After looking up recipes online and in my cookbook collection and not coming up with anything that seemed promising, I tried to improvise… The first batch of cookies was too hard, so I added some butter and replaced a 1/3 of the spelt flour with almond meal. And here you go, a winner recipe, the cookies came out tasty and crumbly, perfect served with tea or on their own. So good!
Thini is basically ground up sesame seeds and Silan is a date syrup, the combination of these two flavors is unreal.
First thing is making sure you are using high quality Thini paste, I prefer Thini that comes from the middle east, it just seems to be better than any local brand I tried.

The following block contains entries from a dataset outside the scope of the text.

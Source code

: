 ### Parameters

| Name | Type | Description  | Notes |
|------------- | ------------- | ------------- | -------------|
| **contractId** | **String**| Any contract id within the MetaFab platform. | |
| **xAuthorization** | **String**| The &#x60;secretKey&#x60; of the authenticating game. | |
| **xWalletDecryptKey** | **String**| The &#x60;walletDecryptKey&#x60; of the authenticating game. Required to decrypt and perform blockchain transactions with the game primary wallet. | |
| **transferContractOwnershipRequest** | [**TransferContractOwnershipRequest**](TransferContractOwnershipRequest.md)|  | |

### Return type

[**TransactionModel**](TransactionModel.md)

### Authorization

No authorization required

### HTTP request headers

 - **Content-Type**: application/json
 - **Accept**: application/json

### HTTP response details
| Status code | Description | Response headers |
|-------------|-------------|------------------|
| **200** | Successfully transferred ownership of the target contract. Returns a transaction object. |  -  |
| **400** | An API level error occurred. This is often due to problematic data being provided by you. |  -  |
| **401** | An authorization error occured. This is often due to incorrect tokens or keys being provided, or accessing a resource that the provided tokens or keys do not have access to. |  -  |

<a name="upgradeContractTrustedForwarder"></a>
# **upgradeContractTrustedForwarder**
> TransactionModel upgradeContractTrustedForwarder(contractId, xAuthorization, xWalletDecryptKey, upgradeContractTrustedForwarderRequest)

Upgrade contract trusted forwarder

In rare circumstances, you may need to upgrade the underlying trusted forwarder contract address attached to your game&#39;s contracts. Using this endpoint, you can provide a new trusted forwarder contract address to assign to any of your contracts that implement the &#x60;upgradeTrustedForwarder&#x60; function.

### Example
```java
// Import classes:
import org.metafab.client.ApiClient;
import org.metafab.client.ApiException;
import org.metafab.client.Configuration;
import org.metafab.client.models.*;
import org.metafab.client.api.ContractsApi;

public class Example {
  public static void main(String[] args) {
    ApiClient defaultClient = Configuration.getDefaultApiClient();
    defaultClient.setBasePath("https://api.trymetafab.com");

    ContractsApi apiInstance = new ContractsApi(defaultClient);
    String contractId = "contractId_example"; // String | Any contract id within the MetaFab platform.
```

The Silan should be as natural as possible, and without preservatives.

1/2 cup raw Thini paste
1/2 cup date syrup
8 tablespoon of butter (1 stick)
1 1/2 cup flour, I used spelt and almond meal, 1 cup spelt and 1/2 almond.
1/4 cup chopped pistachio
cinnamon, cardamon, vanilla and a pinch of salt

Pre-heat the oven to 355 (180 Celsius)
Start by placing the thini and butter in a sauce pan over low heat, mix until well combined.
In a large bowl mix the thini-butter paste with the silan, chopped pistachios, 1 teaspoon cinnamon, a few drops of vanilla extract, 1/2-1 teaspoon of ground cardamon and the salt.
Slowly add the flour and mix by hand until a soft dough is formed.
Using your hands, form small balls and place on a baking pan, since the dough is soft the cookies will spread, so make sure they are spread out.


Bake for 10-12 minutes, just until slightly brown and take out. Let cool before trying to move the cookies or they will fall apart.
The cookies are extremely soft at first but they will harden as they cool down.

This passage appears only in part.